03 May 2015
gin
aims to be a playground for high performance C++ ideas all under the MIT license. gin
is currently empty but it will not remain so for long!
Here is an overview of the things I intend to cover in the coming posts and that will be included in the library:
A convenient memory allocator interface suitable for high performance and containers
Several high performance memory allocators (linear, frame, small block, heap, external, etc.)
A number of containers using the above technology (all sorts of array variants, bit sets, etc.)
And much more!
I will use C++11 features where relevant and keep things in headers as much as I can for easy integration as well as all the popular reasons.
I choose the name gin
for a number of reasons: it is a refreshing drink for the upcoming summer months, there is no associated programming material with that word, it is short, and if I ever need a side project, I can cleverly name it tonic
.
The code can be found here on github.
01 May 2015
In the AAA video game community, it is common to reimplement containers to fix a number of deficiencies. EA STL being a very good example of this. You can find a document here that explains in great detail the reasoning behind it. Some of the points are a bit dated and have been fixed with C++11 or will be fixed in C++14. I will not repeat them here but I will add some of my own.
Some function names are un-intuitive
deque
and list
have push/pop
which are symmetric and this is good. But insert/erase
seems a poor choice of words and we have the emplace
variants which overlap the two functionalities.
vector
appears to have a mix of queue/stack like functions (push/pop
and front/back
) but this choice of words is a poor fit when talking about arrays.

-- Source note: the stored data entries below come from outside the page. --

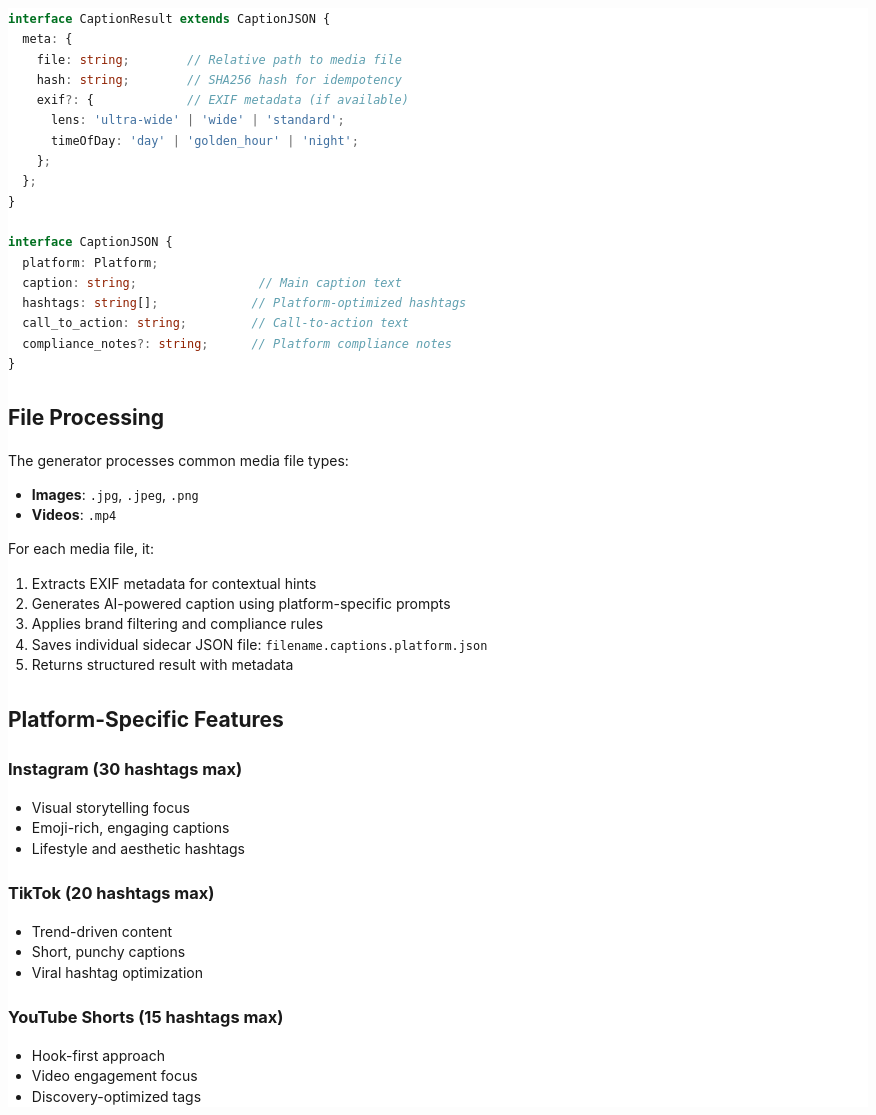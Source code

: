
 ```typescript
interface CaptionResult extends CaptionJSON {
  meta: {
    file: string;        // Relative path to media file
    hash: string;        // SHA256 hash for idempotency
    exif?: {             // EXIF metadata (if available)
      lens: 'ultra-wide' | 'wide' | 'standard';
      timeOfDay: 'day' | 'golden_hour' | 'night';
    };
  };
}

interface CaptionJSON {
  platform: Platform;
  caption: string;                 // Main caption text
  hashtags: string[];             // Platform-optimized hashtags
  call_to_action: string;         // Call-to-action text
  compliance_notes?: string;      // Platform compliance notes
}
```

## File Processing

The generator processes common media file types:

- **Images**: `.jpg`, `.jpeg`, `.png`
- **Videos**: `.mp4`

For each media file, it:

1. Extracts EXIF metadata for contextual hints
2. Generates AI-powered caption using platform-specific prompts
3. Applies brand filtering and compliance rules
4. Saves individual sidecar JSON file: `filename.captions.platform.json`
5. Returns structured result with metadata

## Platform-Specific Features

### Instagram (30 hashtags max)

- Visual storytelling focus
- Emoji-rich, engaging captions
- Lifestyle and aesthetic hashtags

### TikTok (20 hashtags max)

- Trend-driven content
- Short, punchy captions
- Viral hashtag optimization

### YouTube Shorts (15 hashtags max)

- Hook-first approach
- Video engagement focus
- Discovery-optimized tags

Naming things is always sensitive subject and in the interest of discussion I give the following two examples: Java uses add/remove
for all container operations while C# uses Add/Remove
and Insert/RemoveAt
.
Vector is a poor container name
In video games, and mathematical applications, vectors are N dimensional. This reflects the STL container name but in video games vectors are almost always 2D, 3D, or 4D. Ultimately, this can yield some confusion. Even in the vector
documentation, it is explained in terms of arrays while array is reserved for an array of fixed size that also happens to be inline. In practice, there are many useful variants of array implementations and adding a simple qualifier to the name makes everything much more clear: FixedArray
, InlineArray
, DynamicArray
, HybridArray
, etc.
The meaning of the word ‘size’ is overloaded and confusing
Size in C++ means many things. size_t
is defined as the type of the result of the sizeof
family of operators. On most systems it will be the same size as the largest integral register (32 or 64 bits) and will typically match uintptr_t
for this reason. The sizeof
operators also return a size and this size is measured in bytes (which can be 8 or more bits depending on the platform). For the containers, size()
returns the number of elements.
Size is thus a type, a number of bytes and a number of elements depending on the context.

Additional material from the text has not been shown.